Saved entries:
▬▬▬▬▬▬

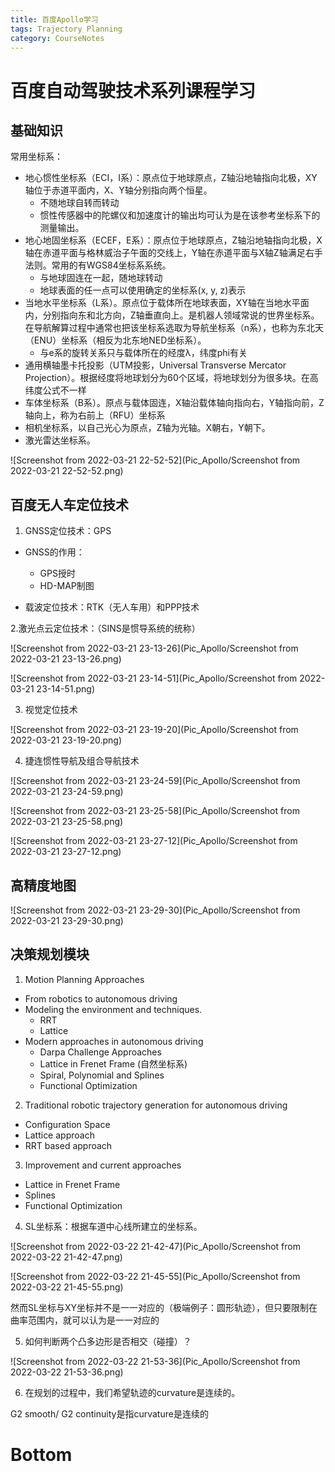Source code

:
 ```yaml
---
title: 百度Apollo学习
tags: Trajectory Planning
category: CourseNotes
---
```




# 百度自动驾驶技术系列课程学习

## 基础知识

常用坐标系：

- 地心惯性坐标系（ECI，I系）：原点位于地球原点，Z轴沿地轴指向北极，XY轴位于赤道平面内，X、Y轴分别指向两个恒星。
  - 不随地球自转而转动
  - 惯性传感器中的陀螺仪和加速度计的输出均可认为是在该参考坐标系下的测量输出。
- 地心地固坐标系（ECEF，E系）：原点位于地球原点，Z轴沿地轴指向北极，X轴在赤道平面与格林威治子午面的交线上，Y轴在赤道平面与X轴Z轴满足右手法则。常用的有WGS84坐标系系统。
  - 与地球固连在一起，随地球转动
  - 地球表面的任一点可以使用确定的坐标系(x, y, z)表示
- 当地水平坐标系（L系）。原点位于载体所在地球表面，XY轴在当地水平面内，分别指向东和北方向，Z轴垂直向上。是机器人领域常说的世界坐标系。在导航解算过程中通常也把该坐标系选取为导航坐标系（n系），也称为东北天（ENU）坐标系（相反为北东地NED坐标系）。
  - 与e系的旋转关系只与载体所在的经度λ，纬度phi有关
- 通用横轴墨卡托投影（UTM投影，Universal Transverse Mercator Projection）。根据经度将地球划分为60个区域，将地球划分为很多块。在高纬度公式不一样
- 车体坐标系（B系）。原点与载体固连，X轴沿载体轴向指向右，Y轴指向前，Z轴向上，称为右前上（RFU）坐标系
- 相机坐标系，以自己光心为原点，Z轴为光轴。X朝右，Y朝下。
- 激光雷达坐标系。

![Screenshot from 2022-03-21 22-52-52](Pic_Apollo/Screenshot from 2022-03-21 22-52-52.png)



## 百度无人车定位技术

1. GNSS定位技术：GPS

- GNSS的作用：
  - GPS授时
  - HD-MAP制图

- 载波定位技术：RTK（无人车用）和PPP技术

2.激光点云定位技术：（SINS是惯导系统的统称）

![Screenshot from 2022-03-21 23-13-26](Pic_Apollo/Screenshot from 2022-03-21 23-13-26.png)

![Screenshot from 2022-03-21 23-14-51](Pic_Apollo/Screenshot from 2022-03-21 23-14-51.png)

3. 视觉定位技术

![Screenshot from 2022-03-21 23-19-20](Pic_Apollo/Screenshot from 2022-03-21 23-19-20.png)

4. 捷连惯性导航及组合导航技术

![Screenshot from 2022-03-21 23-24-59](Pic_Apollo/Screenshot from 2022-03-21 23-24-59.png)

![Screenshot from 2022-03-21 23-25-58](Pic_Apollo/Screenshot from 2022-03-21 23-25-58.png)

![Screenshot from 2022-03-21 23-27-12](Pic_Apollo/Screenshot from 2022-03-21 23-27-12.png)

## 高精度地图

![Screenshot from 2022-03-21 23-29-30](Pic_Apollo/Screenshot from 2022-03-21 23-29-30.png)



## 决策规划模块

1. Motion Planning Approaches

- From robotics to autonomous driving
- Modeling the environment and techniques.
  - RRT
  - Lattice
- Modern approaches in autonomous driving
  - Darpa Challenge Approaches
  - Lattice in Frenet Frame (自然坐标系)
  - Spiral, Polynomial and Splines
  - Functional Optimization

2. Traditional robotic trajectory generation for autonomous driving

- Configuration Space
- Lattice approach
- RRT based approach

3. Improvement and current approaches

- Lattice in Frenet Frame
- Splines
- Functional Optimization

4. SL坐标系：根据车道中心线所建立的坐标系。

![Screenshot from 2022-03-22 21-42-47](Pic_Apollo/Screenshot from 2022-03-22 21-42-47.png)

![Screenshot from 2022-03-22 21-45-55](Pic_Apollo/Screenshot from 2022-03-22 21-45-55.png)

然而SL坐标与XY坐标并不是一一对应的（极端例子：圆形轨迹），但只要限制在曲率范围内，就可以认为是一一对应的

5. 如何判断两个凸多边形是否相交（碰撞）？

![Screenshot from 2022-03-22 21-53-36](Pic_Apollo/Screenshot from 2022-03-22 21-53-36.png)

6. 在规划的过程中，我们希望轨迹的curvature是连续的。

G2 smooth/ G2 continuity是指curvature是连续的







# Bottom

▬▬▬▬▬▬

**What to work on:** Every line in the data that holds "Z轴沿地轴指向北极" should be copied out.

**Reply:**
- 地心惯性坐标系（ECI，I系）：原点位于地球原点，Z轴沿地轴指向北极，XY轴位于赤道平面内，X、Y轴分别指向两个恒星。
- 地心地固坐标系（ECEF，E系）：原点位于地球原点，Z轴沿地轴指向北极，X轴在赤道平面与格林威治子午面的交线上，Y轴在赤道平面与X轴Z轴满足右手法则。常用的有WGS84坐标系系统。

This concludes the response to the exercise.